= Henry Stopes =

Henry Stopes (1852 in Colchester – 5 December 1902, in Greenhithe) was an English brewer, architect and amateur palaeontologist of repute in late 19th century London. He amassed the largest private collection of fossils and lithic artefacts in Britain. He was the husband of Shakespearean scholar and feminist, Charlotte Carmichael Stopes, and father of Marie Stopes, the birth control advocate. Stopes was the first Briton to claim to have found palaeolithic implements in the Thames river valley.

==Life and career==
Stopes was born into the brewing business. Although apprenticed elsewhere, when his brother Aylmer died in 1871, he was brought into the family brewing business as his father's junior partner and was apparently successful at his job. As a keen amateur palaeontologist, he regularly attended meetings of the British Association for the Advancement of Science. He was elected to the Royal Historical Society in 1876, the year he met Charlotte Carmichael at the Glasgow meeting of the Royal Association.

Henry Stopes, despite being married with children, managed to follow both his passion and his family business, while branching out into engineering work which involved improvements in brewery architecture and into financial endeavors in the USA. He authored Malt and Malting: An Historical Scientific and Practical Treatise which was published in 1885. It is a well-regarded, important and wide-ranging work and its content has stood the test of time well.
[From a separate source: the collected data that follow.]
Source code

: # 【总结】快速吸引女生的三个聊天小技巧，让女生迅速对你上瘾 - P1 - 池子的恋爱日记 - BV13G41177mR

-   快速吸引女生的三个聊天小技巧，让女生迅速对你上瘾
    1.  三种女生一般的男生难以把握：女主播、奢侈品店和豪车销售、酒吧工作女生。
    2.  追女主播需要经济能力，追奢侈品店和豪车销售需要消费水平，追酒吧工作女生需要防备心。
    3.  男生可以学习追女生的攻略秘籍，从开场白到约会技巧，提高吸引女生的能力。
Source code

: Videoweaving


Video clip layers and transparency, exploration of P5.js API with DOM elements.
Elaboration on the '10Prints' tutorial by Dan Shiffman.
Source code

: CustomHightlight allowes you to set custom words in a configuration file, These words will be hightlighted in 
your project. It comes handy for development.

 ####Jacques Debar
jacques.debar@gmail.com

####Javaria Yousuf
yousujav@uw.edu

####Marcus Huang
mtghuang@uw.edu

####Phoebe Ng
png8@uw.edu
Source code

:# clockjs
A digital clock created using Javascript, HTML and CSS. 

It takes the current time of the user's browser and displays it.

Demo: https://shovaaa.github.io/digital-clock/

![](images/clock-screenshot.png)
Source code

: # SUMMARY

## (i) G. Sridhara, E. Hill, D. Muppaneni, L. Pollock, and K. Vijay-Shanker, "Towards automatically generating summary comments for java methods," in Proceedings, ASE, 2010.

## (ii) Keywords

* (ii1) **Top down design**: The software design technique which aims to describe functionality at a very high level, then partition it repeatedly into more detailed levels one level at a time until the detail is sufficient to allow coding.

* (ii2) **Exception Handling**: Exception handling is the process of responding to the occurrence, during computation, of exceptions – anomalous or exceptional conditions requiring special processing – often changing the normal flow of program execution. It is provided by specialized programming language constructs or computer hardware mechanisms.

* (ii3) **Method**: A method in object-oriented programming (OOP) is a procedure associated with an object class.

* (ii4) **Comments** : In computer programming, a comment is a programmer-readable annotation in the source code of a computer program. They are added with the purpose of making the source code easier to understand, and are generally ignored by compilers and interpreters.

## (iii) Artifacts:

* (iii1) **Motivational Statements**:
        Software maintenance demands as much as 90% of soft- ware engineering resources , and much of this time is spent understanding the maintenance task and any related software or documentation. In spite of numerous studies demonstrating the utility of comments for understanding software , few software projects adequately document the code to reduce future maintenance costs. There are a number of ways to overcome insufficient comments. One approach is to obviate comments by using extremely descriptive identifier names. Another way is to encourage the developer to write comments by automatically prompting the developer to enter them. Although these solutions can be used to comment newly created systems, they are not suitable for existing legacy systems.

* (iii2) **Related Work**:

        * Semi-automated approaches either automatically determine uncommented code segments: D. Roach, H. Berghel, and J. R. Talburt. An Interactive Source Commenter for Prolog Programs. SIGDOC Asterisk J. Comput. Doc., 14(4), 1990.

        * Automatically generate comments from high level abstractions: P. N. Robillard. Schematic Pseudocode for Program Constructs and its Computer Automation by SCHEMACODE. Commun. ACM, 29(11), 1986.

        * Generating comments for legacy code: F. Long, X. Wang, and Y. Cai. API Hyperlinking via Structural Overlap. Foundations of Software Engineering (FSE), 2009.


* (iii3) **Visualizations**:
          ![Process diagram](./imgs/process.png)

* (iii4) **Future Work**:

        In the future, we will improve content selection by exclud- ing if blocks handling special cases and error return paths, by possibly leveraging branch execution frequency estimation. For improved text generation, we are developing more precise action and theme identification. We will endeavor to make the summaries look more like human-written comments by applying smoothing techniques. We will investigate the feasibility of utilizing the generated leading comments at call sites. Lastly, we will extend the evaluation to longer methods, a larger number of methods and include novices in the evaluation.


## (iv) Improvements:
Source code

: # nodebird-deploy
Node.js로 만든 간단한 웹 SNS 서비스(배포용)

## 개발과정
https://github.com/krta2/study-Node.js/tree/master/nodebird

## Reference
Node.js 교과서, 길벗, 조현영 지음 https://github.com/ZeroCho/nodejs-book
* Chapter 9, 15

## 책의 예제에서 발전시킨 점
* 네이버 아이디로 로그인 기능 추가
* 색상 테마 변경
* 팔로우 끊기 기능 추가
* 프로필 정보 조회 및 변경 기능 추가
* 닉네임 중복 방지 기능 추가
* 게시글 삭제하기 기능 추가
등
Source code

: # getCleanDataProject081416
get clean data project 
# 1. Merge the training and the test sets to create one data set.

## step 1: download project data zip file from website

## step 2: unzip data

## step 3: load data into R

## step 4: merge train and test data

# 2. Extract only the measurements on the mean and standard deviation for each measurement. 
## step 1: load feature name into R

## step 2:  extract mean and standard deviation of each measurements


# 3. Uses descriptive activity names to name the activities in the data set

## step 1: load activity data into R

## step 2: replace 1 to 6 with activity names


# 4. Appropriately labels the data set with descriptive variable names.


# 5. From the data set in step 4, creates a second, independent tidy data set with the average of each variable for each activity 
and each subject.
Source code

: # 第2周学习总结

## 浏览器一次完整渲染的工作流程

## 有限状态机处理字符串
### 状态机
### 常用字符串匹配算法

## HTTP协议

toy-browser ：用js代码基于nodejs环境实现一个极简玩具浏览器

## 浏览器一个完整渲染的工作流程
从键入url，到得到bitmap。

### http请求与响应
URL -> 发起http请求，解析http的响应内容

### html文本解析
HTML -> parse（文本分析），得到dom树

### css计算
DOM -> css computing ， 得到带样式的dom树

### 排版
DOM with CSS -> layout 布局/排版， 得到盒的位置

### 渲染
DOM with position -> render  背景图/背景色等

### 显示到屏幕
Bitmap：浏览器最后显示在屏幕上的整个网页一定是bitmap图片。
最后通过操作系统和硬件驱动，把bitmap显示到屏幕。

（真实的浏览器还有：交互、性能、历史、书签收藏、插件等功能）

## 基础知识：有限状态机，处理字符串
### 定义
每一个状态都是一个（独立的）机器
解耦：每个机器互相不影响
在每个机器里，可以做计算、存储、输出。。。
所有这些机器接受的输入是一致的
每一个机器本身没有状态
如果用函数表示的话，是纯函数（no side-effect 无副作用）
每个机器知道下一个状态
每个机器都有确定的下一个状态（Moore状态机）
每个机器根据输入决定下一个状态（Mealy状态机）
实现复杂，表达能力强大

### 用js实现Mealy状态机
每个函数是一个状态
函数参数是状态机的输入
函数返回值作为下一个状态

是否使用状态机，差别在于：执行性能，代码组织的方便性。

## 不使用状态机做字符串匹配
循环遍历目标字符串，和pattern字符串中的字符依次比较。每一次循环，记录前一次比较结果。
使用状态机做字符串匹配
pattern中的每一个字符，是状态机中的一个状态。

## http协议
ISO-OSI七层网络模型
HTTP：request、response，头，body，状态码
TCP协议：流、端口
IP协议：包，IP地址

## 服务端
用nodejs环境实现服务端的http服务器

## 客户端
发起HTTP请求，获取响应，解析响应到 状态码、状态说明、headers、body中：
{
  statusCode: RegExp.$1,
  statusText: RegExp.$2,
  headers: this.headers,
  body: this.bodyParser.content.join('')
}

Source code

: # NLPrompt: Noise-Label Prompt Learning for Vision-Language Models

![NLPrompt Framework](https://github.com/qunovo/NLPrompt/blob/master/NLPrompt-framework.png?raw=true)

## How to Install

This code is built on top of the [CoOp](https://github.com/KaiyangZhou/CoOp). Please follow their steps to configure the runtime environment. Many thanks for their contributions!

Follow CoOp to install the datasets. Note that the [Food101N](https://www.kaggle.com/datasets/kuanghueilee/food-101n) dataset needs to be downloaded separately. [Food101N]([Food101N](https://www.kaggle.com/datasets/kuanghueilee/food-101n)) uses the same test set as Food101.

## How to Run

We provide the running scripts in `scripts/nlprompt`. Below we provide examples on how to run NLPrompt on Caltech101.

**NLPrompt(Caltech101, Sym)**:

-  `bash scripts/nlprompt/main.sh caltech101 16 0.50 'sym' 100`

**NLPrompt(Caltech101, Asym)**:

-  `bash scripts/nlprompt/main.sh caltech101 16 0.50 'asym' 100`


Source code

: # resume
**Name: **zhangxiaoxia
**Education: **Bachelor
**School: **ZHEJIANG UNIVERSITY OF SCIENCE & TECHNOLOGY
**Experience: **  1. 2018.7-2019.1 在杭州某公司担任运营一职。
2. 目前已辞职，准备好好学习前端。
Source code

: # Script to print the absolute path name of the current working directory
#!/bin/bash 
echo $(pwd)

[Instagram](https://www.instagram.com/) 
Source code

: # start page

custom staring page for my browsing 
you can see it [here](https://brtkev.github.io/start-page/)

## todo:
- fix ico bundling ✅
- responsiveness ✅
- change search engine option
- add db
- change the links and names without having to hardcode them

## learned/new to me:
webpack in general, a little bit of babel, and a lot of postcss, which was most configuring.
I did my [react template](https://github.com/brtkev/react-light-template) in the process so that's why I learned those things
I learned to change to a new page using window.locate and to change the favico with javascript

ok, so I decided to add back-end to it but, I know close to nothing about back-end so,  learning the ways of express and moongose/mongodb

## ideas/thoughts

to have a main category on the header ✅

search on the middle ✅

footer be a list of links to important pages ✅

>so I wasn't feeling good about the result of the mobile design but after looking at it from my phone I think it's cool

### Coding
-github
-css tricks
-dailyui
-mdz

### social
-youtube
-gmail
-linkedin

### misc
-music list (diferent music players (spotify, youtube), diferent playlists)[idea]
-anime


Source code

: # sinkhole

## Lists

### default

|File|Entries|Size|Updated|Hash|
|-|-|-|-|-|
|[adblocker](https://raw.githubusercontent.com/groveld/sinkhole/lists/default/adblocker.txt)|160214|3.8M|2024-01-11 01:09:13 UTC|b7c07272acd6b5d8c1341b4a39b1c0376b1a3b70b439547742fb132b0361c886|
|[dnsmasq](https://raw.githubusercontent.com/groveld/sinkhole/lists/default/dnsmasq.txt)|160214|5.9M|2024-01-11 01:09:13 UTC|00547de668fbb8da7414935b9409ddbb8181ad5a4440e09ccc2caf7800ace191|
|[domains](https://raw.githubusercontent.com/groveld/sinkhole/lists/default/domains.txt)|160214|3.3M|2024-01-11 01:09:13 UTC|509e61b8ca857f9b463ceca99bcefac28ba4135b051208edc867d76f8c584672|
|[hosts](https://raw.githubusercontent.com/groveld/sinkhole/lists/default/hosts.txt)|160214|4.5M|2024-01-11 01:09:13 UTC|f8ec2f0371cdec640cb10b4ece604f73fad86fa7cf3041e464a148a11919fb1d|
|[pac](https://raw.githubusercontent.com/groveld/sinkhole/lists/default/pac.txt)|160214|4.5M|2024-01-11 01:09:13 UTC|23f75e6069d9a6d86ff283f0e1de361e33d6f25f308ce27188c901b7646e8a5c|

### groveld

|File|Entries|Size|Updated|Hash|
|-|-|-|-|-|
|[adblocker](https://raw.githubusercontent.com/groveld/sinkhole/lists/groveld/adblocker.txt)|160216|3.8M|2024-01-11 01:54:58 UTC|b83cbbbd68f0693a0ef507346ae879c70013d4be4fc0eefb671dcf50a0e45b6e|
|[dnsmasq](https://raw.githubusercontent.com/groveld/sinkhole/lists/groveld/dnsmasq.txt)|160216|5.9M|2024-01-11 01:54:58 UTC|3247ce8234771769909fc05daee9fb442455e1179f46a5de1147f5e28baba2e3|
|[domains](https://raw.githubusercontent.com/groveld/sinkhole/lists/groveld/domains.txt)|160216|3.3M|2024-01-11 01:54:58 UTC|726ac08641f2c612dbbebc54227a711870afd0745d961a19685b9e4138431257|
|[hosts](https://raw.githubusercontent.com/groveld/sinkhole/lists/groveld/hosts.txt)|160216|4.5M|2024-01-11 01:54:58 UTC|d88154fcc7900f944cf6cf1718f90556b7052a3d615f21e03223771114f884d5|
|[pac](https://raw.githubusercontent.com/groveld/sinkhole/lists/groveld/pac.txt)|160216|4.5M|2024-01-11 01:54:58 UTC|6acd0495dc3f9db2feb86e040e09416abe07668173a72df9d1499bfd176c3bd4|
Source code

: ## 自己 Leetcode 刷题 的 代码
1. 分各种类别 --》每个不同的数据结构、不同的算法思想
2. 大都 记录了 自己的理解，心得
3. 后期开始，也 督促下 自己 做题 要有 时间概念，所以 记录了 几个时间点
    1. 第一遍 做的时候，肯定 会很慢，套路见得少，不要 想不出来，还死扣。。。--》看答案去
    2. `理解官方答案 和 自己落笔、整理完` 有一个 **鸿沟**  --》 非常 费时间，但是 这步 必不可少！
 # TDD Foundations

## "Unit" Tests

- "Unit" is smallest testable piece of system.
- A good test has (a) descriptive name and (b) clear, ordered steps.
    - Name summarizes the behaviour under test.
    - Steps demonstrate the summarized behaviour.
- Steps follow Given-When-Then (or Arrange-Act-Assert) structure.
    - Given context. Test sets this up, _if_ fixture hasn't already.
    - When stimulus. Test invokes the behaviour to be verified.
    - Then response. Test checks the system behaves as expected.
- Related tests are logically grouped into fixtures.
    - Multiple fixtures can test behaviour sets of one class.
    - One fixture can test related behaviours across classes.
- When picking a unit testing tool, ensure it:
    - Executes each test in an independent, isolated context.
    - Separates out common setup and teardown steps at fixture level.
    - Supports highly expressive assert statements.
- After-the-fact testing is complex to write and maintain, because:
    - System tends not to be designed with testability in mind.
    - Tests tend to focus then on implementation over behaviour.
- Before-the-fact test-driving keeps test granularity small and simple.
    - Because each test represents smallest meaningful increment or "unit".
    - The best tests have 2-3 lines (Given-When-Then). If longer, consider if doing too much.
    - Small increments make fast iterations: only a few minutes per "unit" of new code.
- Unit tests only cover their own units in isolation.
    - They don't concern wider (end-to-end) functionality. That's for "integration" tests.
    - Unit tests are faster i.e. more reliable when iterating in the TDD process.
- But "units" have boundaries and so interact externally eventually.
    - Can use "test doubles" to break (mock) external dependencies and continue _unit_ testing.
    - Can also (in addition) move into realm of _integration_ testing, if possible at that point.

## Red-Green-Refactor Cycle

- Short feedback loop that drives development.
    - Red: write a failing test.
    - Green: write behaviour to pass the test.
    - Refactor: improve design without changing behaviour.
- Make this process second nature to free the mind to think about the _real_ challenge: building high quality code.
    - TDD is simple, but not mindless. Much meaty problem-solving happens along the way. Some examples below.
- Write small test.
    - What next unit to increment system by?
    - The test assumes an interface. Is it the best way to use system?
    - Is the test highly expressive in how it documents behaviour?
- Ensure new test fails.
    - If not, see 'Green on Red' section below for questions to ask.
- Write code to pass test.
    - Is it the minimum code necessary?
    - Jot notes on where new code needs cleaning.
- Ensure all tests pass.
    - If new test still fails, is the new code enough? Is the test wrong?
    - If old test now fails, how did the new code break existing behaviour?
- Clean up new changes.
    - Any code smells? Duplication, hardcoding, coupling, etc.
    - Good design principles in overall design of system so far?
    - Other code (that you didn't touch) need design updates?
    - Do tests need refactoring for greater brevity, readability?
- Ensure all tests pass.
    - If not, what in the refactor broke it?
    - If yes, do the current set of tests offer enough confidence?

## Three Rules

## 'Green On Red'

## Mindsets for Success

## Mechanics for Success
He even rented a house in Swanscombe, near Gravesend, Kent, which he used as a base to search for palaeological materials.

However, his life was turned around by bankruptcy in 1892, when he was briefly incarcerated in Holloway Prison. He was forced to sell the family home in Upper Norwood and took up full-time residence at Swanscombe, while Charlotte spent some time in Edinburgh before moving into a flat in Torrington Square near the British Museum. Henry continued his palaeological research, though he visited Charlotte from time to time when he needed to deal with what affairs he had to.

His health deteriorated in the last ten years of his life, as he searched through the gravel pits around Swanscombe in his efforts to find evidence of early man in Britain. In the last six months of his life he was quite ill, dying of tuberculosis in a cottage at Greenhithe near Swanscombe on 5 December 1902, aged 50.

==Legacy==
Stopes's palaeontological collection, estimated to consist of over 100,000 items was sold in 1912 to the National Museum of Wales at Cardiff, where it is found today.

The Geologists' Association in Britain triennially awards the Henry Stopes Memorial Medal for work on the Prehistory of Man.